Saiō
- Tenure: 698–701
- Predecessor: Princess Ōku
- Successor: Princess Izumi
- Died: February 25, 751
- Spouse: Prince Shiki
- Issue: Prince Kasuga [ja]
- House: Imperial house of Japan
- Father: Emperor Tenmu
- Mother: Princess Kaji [ja]

= Princess Taki =

Princess Taki (託基皇女) was a Japanese princess during the Asuka period of Japanese history. She was a daughter of Emperor Tenmu, a wife of Prince Shiki and the mother of Prince Kasuga. She was also a saiō.

==Genealogy==
She was the daughter of Emperor Temmu and Lady Kajihime, whose father is Shishibito no Omi Ōmaro. Her siblings were Prince Osakabe, Princess Hatsusebe, and Prince Shiki.

The first record on her is that she visited Ise Jingū Shrine to see the saiō, Princess Ōku, in 686.

On the ninth month, tenth day of 698, she was selected by divination as the next saiō. The saiō system had been suspended since Princess Ōku resigned from the saiō in 686. Emperor Mommu wished to set up the system again and let a princess serve the Goddess of Ise at all times.

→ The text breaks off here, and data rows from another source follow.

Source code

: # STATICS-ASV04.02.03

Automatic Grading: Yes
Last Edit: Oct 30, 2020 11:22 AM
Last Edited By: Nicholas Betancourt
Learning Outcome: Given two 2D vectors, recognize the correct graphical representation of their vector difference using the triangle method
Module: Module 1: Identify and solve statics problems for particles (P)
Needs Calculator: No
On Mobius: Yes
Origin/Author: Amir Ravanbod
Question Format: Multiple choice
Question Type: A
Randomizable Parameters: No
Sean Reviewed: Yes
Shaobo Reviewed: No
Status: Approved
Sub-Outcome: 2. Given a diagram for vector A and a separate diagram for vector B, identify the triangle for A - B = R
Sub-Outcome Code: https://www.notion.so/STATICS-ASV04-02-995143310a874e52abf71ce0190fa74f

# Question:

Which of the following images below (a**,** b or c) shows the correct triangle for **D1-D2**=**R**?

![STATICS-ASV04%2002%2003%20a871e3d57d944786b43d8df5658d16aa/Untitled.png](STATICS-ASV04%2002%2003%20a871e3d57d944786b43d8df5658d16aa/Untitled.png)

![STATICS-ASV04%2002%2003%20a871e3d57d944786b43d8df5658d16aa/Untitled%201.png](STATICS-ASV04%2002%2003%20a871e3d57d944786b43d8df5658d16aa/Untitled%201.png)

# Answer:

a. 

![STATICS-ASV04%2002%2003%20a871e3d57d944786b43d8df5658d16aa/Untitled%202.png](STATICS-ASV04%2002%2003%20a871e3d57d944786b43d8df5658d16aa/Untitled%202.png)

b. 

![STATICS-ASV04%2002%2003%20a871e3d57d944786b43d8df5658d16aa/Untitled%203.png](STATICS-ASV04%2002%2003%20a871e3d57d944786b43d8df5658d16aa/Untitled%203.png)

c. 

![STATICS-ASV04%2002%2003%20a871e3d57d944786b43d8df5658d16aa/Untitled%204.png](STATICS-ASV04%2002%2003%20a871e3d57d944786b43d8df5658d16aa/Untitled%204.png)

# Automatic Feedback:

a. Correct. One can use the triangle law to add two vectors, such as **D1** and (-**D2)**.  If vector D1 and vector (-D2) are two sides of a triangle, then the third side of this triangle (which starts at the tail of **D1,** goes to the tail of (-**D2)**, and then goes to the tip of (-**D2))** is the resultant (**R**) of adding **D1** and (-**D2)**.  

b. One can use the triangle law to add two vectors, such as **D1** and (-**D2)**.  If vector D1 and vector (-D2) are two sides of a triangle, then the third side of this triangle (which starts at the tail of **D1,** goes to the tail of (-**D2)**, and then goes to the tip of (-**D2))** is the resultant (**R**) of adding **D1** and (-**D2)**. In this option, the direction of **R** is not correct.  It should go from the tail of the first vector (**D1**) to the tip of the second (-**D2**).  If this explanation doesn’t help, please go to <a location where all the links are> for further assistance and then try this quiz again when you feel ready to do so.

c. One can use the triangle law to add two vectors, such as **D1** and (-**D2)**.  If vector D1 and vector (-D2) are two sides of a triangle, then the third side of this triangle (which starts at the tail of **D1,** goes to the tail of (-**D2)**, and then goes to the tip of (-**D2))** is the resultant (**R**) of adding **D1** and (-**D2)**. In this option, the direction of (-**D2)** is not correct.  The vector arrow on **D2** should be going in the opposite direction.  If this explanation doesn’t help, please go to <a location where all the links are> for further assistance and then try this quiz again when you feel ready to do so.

In the first month of 701, she was suddenly dismissed from the position of saiō. After she returned to the capital, she married Prince Shiki and gave birth to Prince Kasuga. She lived with her husband until he died in 716.

According to Nihon Shoki, she was conferred the rank of Ippon on the fourth month, 14th day of 749.